Minimum required logs:

  • status transitions
  • errors with codes
  • source connect/disconnect

16. Error Handling (Normative)

16.1 Classification

Errors MUST be categorized with:

  • code
  • recoverable
  • source_id

16.2 User-visible behavior

Recoverable errors SHOULD:

  • transition status to degraded
  • keep UI running
  • show explicit markers: e.g., “ASR stalled” (do not fake captions)

Non-recoverable errors SHOULD:

  • stop affected source
  • keep other sources running if possible

17. Privacy & Data Handling

  • Default mode SHOULD be local-first.
  • Cloud sources MUST be opt-in and explicitly identified in provenance.
  • Event logs SHOULD be stored locally unless user exports.
  • If exporting, provenance and timestamps MUST be preserved.

18. Conformance Levels

Level A (Minimum viable CTS)

  • caption.delta
  • caption.commit
  • transport.status
  • basic ordering with seq
  • NOW + History via commits

Level B (Enhanced)

  • vad.state gating
  • sound.event
  • stall detection
  • replay logging

Level C (Advanced)

  • multi-channel (primary/enriched)
  • diarization extension
  • explicit history amendments with audit trail

19. Test Plan (Acceptance)

19.1 Functional

  1. Typewriter test: speech produces deltas continuously without waiting for pause.
  2. Pause commit test: pause triggers commit; history appends once.
  3. No empty commits: short buffers never cause commit_empty errors.
  4. Source switch: switching engines flushes open segments properly.
  5. SoundEvent pill: pill appears on sound events with cooldown.
  6. Stall handling: ASR stall marks degraded state; no hallucinated output.

19.2 Stress

  • Background noise + speech
  • Media playback (audiobook) + ambient sounds
  • Long sessions (30–120 minutes)
  • Rapid start/stop cycles

19.3 Determinism

  • Record event log, replay, verify identical History output and segment boundaries.

20. Extensions (Reserved)

Potential future event types (non-breaking):

  • caption.segment.open / caption.segment.close
  • sound.envelope (chips)
  • speaker.tag (diarization)
  • history.amend (explicit edits with audit trail)
  • export.request / export.done

Appendix A: Minimal Swift Protocol Sketch (Non-normative)
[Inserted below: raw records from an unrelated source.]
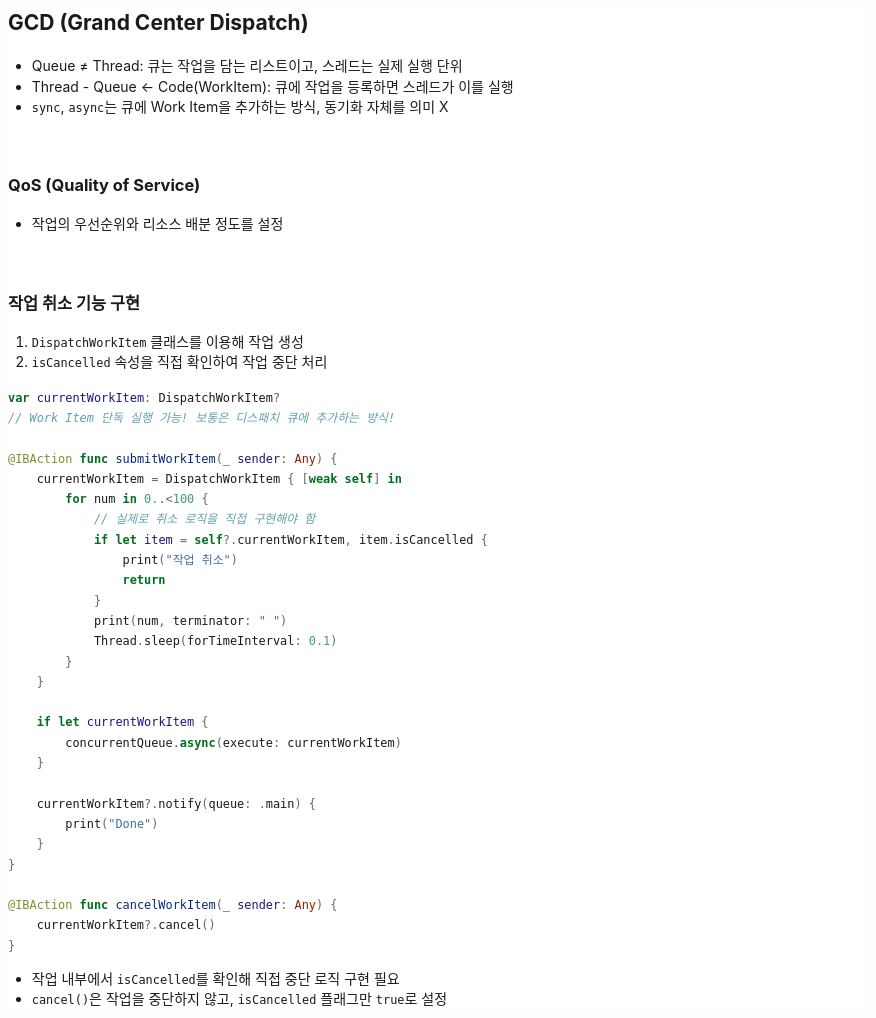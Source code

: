 ## GCD (Grand Center Dispatch)

- Queue ≠ Thread: 큐는 작업을 담는 리스트이고, 스레드는 실제 실행 단위
- Thread - Queue ← Code(WorkItem): 큐에 작업을 등록하면 스레드가 이를 실행
- `sync`, `async`는 큐에 Work Item을 추가하는 방식, 동기화 자체를 의미 X

<br />

### QoS (Quality of Service)

- 작업의 우선순위와 리소스 배분 정도를 설정

<br />

### 작업 취소 기능 구현

1. `DispatchWorkItem` 클래스를 이용해 작업 생성
2. `isCancelled` 속성을 직접 확인하여 작업 중단 처리

```swift
var currentWorkItem: DispatchWorkItem?
// Work Item 단독 실행 가능! 보통은 디스패치 큐에 추가하는 방식!

@IBAction func submitWorkItem(_ sender: Any) {
    currentWorkItem = DispatchWorkItem { [weak self] in
        for num in 0..<100 {
            // 실제로 취소 로직을 직접 구현해야 함
            if let item = self?.currentWorkItem, item.isCancelled {
                print("작업 취소")
                return
            }
            print(num, terminator: " ")
            Thread.sleep(forTimeInterval: 0.1)
        }
    }

    if let currentWorkItem {
        concurrentQueue.async(execute: currentWorkItem)
    }

    currentWorkItem?.notify(queue: .main) {
        print("Done")
    }
}

@IBAction func cancelWorkItem(_ sender: Any) {
    currentWorkItem?.cancel()
}
```

- 작업 내부에서 `isCancelled`를 확인해 직접 중단 로직 구현 필요
- `cancel()`은 작업을 중단하지 않고, `isCancelled` 플래그만 `true`로 설정
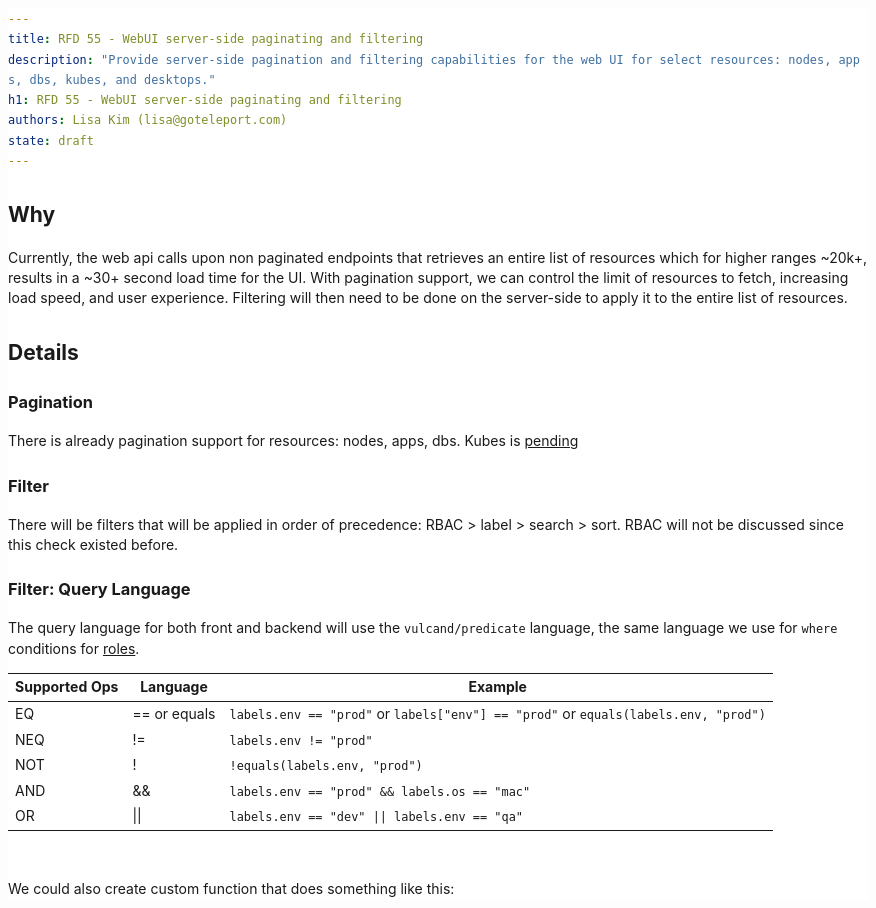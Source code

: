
 ```yaml
---
title: RFD 55 - WebUI server-side paginating and filtering
description: "Provide server-side pagination and filtering capabilities for the web UI for select resources: nodes, apps, dbs, kubes, and desktops."
h1: RFD 55 - WebUI server-side paginating and filtering
authors: Lisa Kim (lisa@goteleport.com)
state: draft
---
```




## Why

Currently, the web api calls upon non paginated endpoints that retrieves an entire list of resources which for higher ranges ~20k+, results in a ~30+ second load time for the UI. With pagination support, we can control the limit of resources to fetch, increasing load speed, and user experience. Filtering will then need to be done on the server-side to apply it to the entire list of resources.

## Details

### Pagination

There is already pagination support for resources: nodes, apps, dbs. Kubes is [pending](https://github.com/gravitational/teleport/pull/9096#issuecomment-989291135)

### Filter

There will be filters that will be applied in order of precedence: RBAC > label > search > sort. RBAC will not be discussed since this check existed before. 

### Filter: Query Language

The query language for both front and backend will use the `vulcand/predicate` language, the same language we use for `where` conditions for [roles](https://goteleport.com/docs/access-controls/guides/impersonation/#dynamic-impersonation).

| Supported Ops | Language     | Example                                                                             |
|---------------|--------------|-------------------------------------------------------------------------------------|
| EQ            | == or equals | `labels.env == "prod"` or `labels["env"] == "prod"` or `equals(labels.env, "prod")` |
| NEQ           | !=           | `labels.env != "prod"`                                                              |
| NOT           | !            | `!equals(labels.env, "prod")`                                                       |
| AND           | &&           | `labels.env == "prod" && labels.os == "mac"`                                        |
| OR            | \|\|         | `labels.env == "dev" \|\| labels.env == "qa"`                                       |

<br/>

We could also create custom function that does something like this:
Informative only; not required for conformance.

  • CaptionBus publishes TransportEvent
  • Producers implement TransportProducer
  • Consumers implement TransportConsumer or subscribe via Combine/AsyncStream

Appendix B: Example Human-readable History Rendering

  • 10:41:12.340 Hello world.
  • 10:41:13.120 [clink]
  • 10:41:14.002 Can you hear me okay?